#18 Veruschka dances in Giorgio di Sant’ Angelo’s colors, Painted Desert, Arizona, Vogue, 1968

Home »
#18 Veruschka dances in Giorgio di Sant’ Angelo’s colors, Painted Desert, Arizona, Vogue, 1968

Against the vast sky of the Painted Desert in Arizona, Veruschka turns a fashion shoot into a burst of motion, her body caught mid-step as wind and fabric collaborate. The saturated palette feels unmistakably late-1960s Vogue: a high-gloss meeting of wilderness and editorial fantasy, where the landscape’s rust and stone frame a single, electrifying figure.

Giorgio di Sant’ Angelo’s design reads like wearable choreography—acid yellow sleeves, deep green swaths, and ribbons of warm reds and purples lifting and fanning outward as she dances. Layers of jewelry and a headband add a bohemian, globally minded accent that was central to the era’s style language, while the lifted hemline and sweeping silhouette emphasize movement over stillness.

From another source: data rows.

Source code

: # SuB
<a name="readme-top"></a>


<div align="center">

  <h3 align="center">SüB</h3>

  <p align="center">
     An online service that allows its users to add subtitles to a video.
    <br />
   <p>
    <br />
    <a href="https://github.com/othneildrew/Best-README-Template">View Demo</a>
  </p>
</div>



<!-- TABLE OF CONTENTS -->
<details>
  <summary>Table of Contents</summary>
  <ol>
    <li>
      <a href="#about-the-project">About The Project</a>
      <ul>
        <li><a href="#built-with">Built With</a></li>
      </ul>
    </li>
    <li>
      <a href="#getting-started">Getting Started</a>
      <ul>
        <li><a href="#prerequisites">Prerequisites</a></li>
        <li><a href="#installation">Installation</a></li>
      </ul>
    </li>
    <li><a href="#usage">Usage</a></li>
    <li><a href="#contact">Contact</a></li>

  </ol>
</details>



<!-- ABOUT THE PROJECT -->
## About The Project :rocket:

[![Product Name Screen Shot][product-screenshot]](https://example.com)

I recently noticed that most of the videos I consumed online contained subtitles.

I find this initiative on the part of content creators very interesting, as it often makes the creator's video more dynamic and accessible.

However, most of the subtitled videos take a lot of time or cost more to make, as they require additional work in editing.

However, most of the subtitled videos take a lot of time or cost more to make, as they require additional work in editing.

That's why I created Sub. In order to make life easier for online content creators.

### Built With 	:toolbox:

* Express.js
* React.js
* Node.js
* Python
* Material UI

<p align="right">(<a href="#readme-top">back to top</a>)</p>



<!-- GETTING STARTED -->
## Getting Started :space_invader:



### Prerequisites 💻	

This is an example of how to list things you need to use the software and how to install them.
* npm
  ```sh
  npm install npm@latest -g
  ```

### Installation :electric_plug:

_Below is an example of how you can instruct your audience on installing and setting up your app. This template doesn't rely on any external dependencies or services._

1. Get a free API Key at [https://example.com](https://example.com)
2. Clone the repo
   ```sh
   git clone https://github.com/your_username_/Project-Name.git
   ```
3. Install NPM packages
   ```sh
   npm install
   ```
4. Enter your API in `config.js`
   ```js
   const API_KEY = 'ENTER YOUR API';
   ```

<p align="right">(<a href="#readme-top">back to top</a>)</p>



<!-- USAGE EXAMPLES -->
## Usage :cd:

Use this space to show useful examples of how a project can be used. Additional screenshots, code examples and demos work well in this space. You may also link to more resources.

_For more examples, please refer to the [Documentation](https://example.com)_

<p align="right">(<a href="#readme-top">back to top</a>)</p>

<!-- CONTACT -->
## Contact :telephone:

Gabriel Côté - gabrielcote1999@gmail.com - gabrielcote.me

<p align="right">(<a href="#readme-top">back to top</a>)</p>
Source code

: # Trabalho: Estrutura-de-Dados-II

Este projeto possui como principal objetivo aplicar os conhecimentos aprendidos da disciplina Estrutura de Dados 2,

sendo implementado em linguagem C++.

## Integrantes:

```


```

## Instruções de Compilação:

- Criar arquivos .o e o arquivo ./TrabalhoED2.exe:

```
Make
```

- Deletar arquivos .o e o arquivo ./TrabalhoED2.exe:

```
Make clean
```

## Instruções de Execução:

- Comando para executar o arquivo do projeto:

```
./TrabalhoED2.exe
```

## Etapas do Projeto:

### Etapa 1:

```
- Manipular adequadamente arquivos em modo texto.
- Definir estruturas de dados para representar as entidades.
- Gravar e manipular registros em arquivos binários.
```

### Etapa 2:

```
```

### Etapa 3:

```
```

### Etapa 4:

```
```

Franco Rubartelli’s lens—suggested by the context of Veruschka’s iconic collaborations—leans into drama without losing clarity: crisp desert light, strong color, and a low vantage that lets the model tower like a modern myth. The result is a classic fusion of fashion and culture, a 1968 moment when couture color and the American Southwest were staged as equal protagonists, and the “enigma” of Veruschka is expressed not through pose, but through kinetic presence.